[BreachExchange] BEC Scam Costs Trading Firm Virtu Financial $6.9 Million
Destry Winant
destry at riskbasedsecurity.com
Thu Aug 13 10:20:20 EDT 2020
https://www.bankinfosecurity.com/bec-scam-costs-trading-firm-virtu-financial-69-million-a-14804
High-speed trading firm Virtu Financial says it lost $6.9 million in a
business email compromise scam in May. The company is now suing its
insurer for failure to cover the loss, according to legal documents
filed in the case.
In its court filing, Virtu Financial reports that an executive's email
account was illegally accessed and used to send fraudulent emails to
the company's accounting department, resulting in two wire transfers
to a bank in China.
The company is suing its insurance carrier, Axis Insurance, for not
covering the loss, claiming breach of contract.
Financial Loss
Virtu Financial says that on May 13, a hacker accessed the email
account of one of its executives and then read emails for two weeks.
Eventually, the hacker began altering the account's settings and
sending fraudulent emails, according to the court documents.
Those involved in the business email compromise scheme created inbox
rules to hide certain messages from being seen by the account owner,
and then sent a series of emails to the company's accounting
department asking it to issue two wire transfers to banks in China.
The two transfers, totaling about $10.8 million, were sent in late
May, the company says.
"Believing the requests pertained to legitimate, ordinary-course
business transactions, Virtu Financial's accounting department
complied with the requests," according to the court documents.
Virtu Financial was able to freeze $3.8 million of the money it wired,
but the company does not believe it will be able to recover the
remaining $6.9 million, the court documents note.
The payments were discovered during an auditing process two days after
they were made and flagged as potentially fraudulent, the company
reports. An internal investigation tracked the incident back to the
executive's email account.
Insurance Issues
Shortly after Virtu Financial discovered the loss, the company
informed its insurance carrier, Axis Insurance, of the incident.
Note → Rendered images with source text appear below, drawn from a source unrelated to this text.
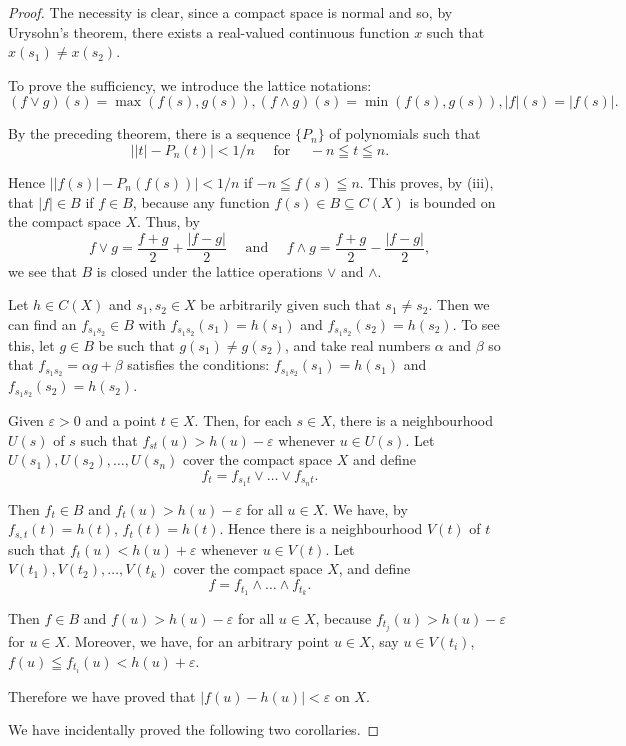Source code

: \begin{proof}
 The necessity is clear, since a compact space is normal and so, by Urysohn's theorem, there exists a real-valued continuous function $x$ such that $x(s_1) \neq x(s_2)$. 

To prove the sufficiency, we introduce the lattice notations: 
\[
(f \vee g) (s) = \max (f (s), g (s)), (f \wedge g) (s) = \min (f (s), g (s)), | f | (s) = | f (s) |.
\]

By the preceding theorem, there is a sequence $\{P_n\}$ of polynomials such that 
\[
\left| \left| t \right|- P _{n} (t) \right| < 1 / n \quad \text{ for } \quad- n \leqq t \leqq n.
\]

Hence $\left|\left|f(s)\right|- P_n(f(s))\right| < 1/n$ if $-n \leqq f(s) \leqq n$. This proves, by (iii), that $|f| \in B$ if $f \in B$, because any function $f(s) \in B \subseteq C(X)$ is bounded on the compact space $X$. Thus, by 
\[
f \vee g = \frac {f + g}{2} + \frac {| f- g |}{2} \quad \text{ and } \quad f \wedge g = \frac {f + g}{2}- \frac {| f- g |}{2},
\]
we see that $B$ is closed under the lattice operations $\vee$ and $\wedge$. 

Let $h \in C(X)$ and $s_1, s_2 \in X$ be arbitrarily given such that $s_1 \neq s_2$. Then we can find an $f_{s_1s_2} \in B$ with $f_{s_1s_2}(s_1) = h(s_1)$ and $f_{s_1s_2}(s_2) = h(s_2)$. To see this, let $g \in B$ be such that $g(s_1) \neq g(s_2)$, and take real numbers $\alpha$ and $\beta$ so that $f_{s_1s_2} = \alpha g + \beta$ satisfies the conditions: $f_{s_1s_2}(s_1) = h(s_1)$ and $f_{s_1s_2}(s_2) = h(s_2)$. 

Given $\varepsilon > 0$ and a point $t \in X$. Then, for each $s \in X$, there is a neighbourhood $U(s)$ of $s$ such that $f_{st}(u) > h(u)- \varepsilon$ whenever $u \in U(s)$. Let $U(s_1), U(s_2), \ldots, U(s_n)$ cover the compact space $X$ and define 
\[
f _{t} = f _ {s _{1} t} \vee \dots \vee f _ {s _{n} t}.
\]

Then $f_{t} \in B$ and $f_{t}(u) > h(u)- \varepsilon$ for all $u \in X$. We have, by $f_{s,t}(t) = h(t)$, $f_{t}(t) = h(t)$. Hence there is a neighbourhood $V(t)$ of $t$ such that $f_{t}(u) < h(u) + \varepsilon$ whenever $u \in V(t)$. Let $V(t_{1}), V(t_{2}), \ldots, V(t_{k})$ cover the compact space $X$, and define 
\[
f = f _ {t _{1}} \wedge \dots \wedge f _ {t _{k}}.
\]

Then $f \in B$ and $f(u) > h(u)- \varepsilon$ for all $u \in X$, because $f_{t_{j}}(u) > h(u)- \varepsilon$ for $u \in X$. Moreover, we have, for an arbitrary point $u \in X$, say $u \in V(t_i)$, $f(u) \leqq f_{t_{i}}(u) < h(u) + \varepsilon$. 

Therefore we have proved that $|f(u)- h(u)| < \varepsilon$ on $X$. 

We have incidentally proved the following two corollaries. 
\end{proof}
But
the insurer refused to cover the loss, saying the incident did not
meet the standard set in the insurance policy, Virtu says in its court
filing.
"After requesting significant volumes of information from Virtu, Axis
questioned the coverage requested by Virtu, asserting that 'the
unauthorized access into Virtu's computer system was not the direct
cause of the loss,' but rather, the loss was caused by 'separate and
intervening acts by employees of Virtu who issued the wire transfers
because they believed the 'spoofed' email asking for the funds to be
transferred to be true," according to the court papers.
Virtu claims clauses in its insurance policy support its position that
the loss should be covered.
A spokesperson for Axis Insurance could not be immediately reached for comment.
Business Email Compromise Scams
The details on how the attackers gained access to the Virtu Financial
executive's email account were not included in the court filing.
But in some other similar incidents, hackers have used social
engineering tactics to trick company employees into providing account
access (see: Just How Lucrative Are BEC Scams?).
"BEC is one of the most lucrative forms of cybercrime," Alex
Guirakhoo, threat research team lead at the security firm Digital
Shadows, tells Information Security Media Group.
The FBI's Internet Crime Complaint Center's annual cybercrime report,
released in February, found that BEC schemes accounted for about $1.7
billion in losses in 2019, or an average of $72,000 each (see: FBI:
BEC Losses Totaled $1.7 Billion in 2019).